Hedy Epstein, You’re Not Helping

Published: October 29, 2010
Section: Opinions

So I’ve had a week to stew after attending the Hedy Epstein event held last Thursday, and I’ve reached a conclusion. While I sympathize with what Students for Justice in Palestine and the Jewish Voice for Peace were trying to do, bringing Epstein to campus not only highlighted the divisions between us (Brandeis students) but indeed added to them.

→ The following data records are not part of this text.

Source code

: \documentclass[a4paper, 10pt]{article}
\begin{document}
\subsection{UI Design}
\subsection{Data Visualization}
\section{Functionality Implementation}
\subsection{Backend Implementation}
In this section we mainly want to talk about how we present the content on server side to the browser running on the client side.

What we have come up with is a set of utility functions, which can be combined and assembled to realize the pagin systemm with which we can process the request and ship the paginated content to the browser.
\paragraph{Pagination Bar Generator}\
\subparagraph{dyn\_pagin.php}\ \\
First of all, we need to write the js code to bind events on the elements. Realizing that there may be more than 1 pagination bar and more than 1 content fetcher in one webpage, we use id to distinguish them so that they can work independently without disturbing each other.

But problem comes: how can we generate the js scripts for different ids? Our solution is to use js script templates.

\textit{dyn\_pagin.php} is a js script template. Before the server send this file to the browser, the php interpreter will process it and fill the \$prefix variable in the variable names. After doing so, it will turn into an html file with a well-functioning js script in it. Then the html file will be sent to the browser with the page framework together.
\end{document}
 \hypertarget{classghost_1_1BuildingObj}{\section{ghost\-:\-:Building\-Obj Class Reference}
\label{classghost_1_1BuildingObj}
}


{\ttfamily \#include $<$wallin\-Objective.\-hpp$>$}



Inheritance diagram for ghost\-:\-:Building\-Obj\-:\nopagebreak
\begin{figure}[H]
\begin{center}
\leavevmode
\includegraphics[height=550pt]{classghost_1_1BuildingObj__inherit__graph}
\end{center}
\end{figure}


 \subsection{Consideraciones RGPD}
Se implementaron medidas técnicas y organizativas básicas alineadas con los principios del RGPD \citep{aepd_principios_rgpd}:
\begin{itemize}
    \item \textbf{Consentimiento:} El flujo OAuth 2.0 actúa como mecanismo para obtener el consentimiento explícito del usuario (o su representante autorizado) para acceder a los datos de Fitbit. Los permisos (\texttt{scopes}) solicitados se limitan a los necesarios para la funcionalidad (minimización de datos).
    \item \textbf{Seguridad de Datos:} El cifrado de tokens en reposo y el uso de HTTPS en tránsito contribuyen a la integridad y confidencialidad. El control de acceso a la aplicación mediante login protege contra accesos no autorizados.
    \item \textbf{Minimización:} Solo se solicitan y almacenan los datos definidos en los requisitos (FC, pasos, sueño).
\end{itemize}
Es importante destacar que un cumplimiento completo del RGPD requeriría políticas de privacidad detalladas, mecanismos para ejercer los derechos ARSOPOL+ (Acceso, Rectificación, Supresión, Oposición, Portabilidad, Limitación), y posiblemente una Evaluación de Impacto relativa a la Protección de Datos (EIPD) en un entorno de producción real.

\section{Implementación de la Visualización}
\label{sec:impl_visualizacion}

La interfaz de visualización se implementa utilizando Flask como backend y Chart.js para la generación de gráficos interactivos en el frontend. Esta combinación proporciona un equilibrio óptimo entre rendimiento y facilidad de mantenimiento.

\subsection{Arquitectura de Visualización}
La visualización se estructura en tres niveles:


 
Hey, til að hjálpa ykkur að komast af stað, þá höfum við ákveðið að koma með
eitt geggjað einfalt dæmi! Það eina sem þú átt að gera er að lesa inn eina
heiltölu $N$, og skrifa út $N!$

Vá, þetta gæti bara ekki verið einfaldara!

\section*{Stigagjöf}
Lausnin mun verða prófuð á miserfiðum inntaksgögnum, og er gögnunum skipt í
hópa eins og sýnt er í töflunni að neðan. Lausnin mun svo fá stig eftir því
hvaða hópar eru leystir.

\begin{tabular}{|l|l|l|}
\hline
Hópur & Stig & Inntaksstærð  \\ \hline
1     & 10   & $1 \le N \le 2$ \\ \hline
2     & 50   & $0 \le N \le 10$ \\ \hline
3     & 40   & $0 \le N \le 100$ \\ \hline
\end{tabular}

First, let me explain my position. I consider myself a Zionist, but only in the basic sense that no one uses anymore: I believe that Israel should exist. In my thoughts and my conversations on the subject that’s about all I cede to Israel. I support an end to the occupation and a withdrawal of the settlers, and I think that after 1973 most of Israel’s military actions have been either unwarranted or severely disproportionate. I’m not exactly coming at this from the same angle as those from the Brandeis Zionist Alliance or BIPAC who attended the event. That’s just in case you were wondering. Anyway, back to my point.

Epstein’s speech was relatively unobjectionable. She spoke of her childhood and how she became a pro-Palestinian activist. It all came from a very specific viewpoint, but it was a viewpoint we rarely hear from speakers at Brandeis, so it is hard to begrudge her that. It was during the question and answer session that I really felt the depths of despair I sank into for much of the rest of the night. Those of us who don’t stick our fingers in our ears when Israel-Palestine issues come up (a more common reaction at Brandeis than you might expect) are familiar with the questions the audience brought up: What about rockets from Hamas? What about Israel’s security? Mostly they brought up facts and asked Epstein to respond, ranging from the sponsorship of the Gaza Flotilla to the number of rockets falling on Israel. Epstein did respond, and with gusto, and created a vision of the world in which all Israeli actions stem from pure hate and all Palestinian actions are either peaceful or in self defense.

Those who advocate more peaceful relations both between Israelis and Palestinians and between the partisans of each side on college campuses talk about fostering a dialogue. If you take the genuine exchange of well thought-out opinions to be a good thing, as I do, then you hope that campus events will promote this dialogue. Well, there was definitely an exchange going on here. Was it a constructive dialogue?

No. Here’s why: Hedy Epstein is an extremist. I say this not in a pejorative sense but in the very real sense that someone who claims that Hamas has the right to fire rockets at Israel, or that they are the rightful government of Palestine, or that there is no reason for them to be declared a terrorist organization, is an extremist, especially for this campus. I don’t have an issue with the idea of extremists, but they tend to kill dialogue. Hamas’s whole goal has been to kill dialogue, and you could say the same thing of the Israeli right. So inviting Hedy Epstein to speak isn’t helpful. Those who agreed with her got to feel that warm glow of smugness which comes from sitting in a room full of people who disagree with you. Those who did not got to feel some righteous anger. Everyone felt better, but no one said anything to each other. They spoke their points; they cheered or jeered; and they were able to go for the entire lecture without thinking.

Epstein emphasized the inhumanity of Israelis and the humanity of Palestinians. One of those subjects was useful, the other alienated people. The tragedy of occupation is not that it is being carried out by monsters who seek ways to hurt the occupied; it is that its very nature dehumanizes both sides. From what I heard, Hedy Epstein doesn’t get that. In an audience that mostly agreed with her, it would be just another tragic example of how subtlety and distinction get trampled in the rush to evoke sympathy. In the audience that showed up last week, it just meant people didn’t listen to her. If Jewish Voice for Peace and Students for Justice in Palestine want to get their respective messages across, they should focus on creating real dialogue. What I witnessed was just a pointless anger-fest.

The author is an Associate Justice of the Student Judiciary, an editor of The Blowfish, and an Aquarius.